(EXERCISE BRIEF) All that should appear is the run of lines from the one containing "This technique might" through the end of the records, each repeated exactly.

(THE INPUT)
--- START ---

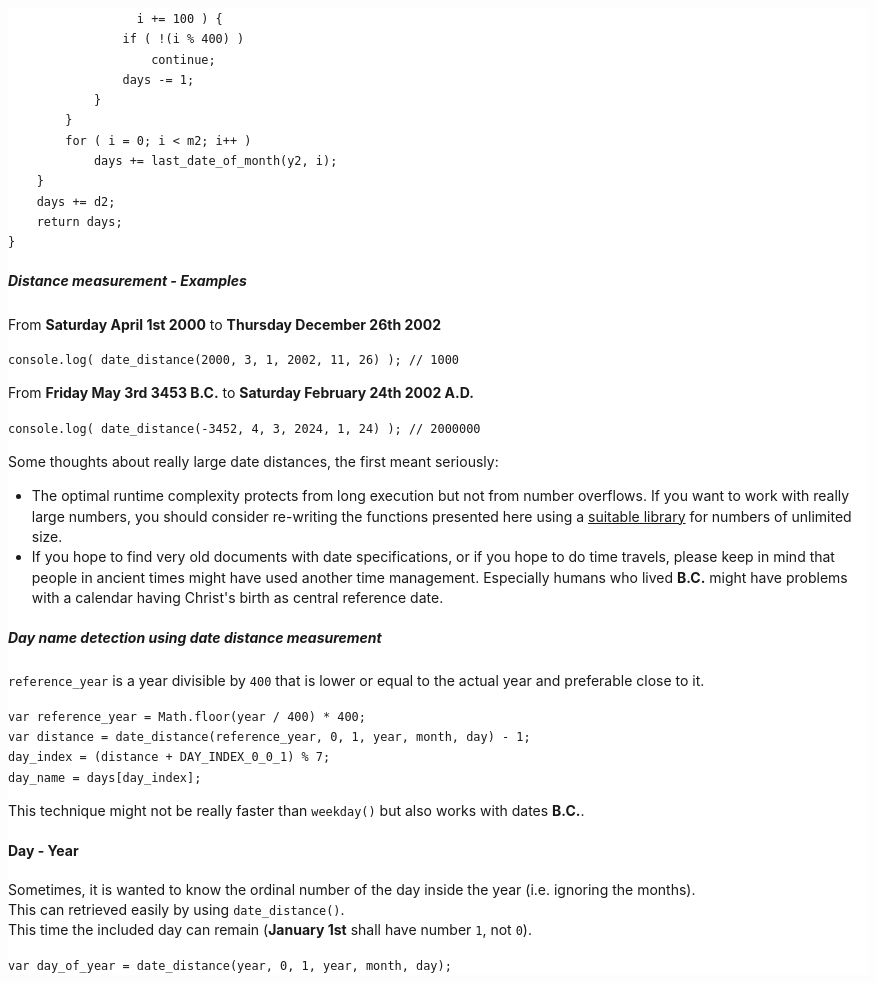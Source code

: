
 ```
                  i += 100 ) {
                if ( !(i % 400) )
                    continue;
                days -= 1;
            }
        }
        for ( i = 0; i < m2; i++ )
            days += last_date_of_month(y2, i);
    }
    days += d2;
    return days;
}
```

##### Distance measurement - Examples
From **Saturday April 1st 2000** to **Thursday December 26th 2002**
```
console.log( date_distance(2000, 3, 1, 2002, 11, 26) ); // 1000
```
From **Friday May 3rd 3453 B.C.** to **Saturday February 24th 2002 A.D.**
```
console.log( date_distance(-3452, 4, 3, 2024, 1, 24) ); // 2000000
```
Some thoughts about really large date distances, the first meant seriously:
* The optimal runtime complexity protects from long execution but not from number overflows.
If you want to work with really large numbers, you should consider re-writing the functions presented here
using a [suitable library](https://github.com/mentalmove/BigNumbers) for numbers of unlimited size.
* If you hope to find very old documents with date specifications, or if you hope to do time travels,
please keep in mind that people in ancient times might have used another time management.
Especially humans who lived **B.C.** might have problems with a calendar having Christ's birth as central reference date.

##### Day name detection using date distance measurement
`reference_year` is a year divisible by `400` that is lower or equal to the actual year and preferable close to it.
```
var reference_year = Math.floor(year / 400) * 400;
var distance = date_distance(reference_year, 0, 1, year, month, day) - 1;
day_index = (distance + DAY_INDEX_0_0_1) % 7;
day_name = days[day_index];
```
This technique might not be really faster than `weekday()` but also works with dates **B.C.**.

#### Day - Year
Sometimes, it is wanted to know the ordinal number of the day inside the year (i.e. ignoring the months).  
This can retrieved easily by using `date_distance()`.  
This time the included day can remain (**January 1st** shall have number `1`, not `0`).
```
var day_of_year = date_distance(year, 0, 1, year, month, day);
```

--- END ---

(EXERCISE RESULT)
This technique might not be really faster than `weekday()` but also works with dates **B.C.**.

#### Day - Year
Sometimes, it is wanted to know the ordinal number of the day inside the year (i.e. ignoring the months).  
This can retrieved easily by using `date_distance()`.  
This time the included day can remain (**January 1st** shall have number `1`, not `0`).
```
var day_of_year = date_distance(year, 0, 1, year, month, day);
```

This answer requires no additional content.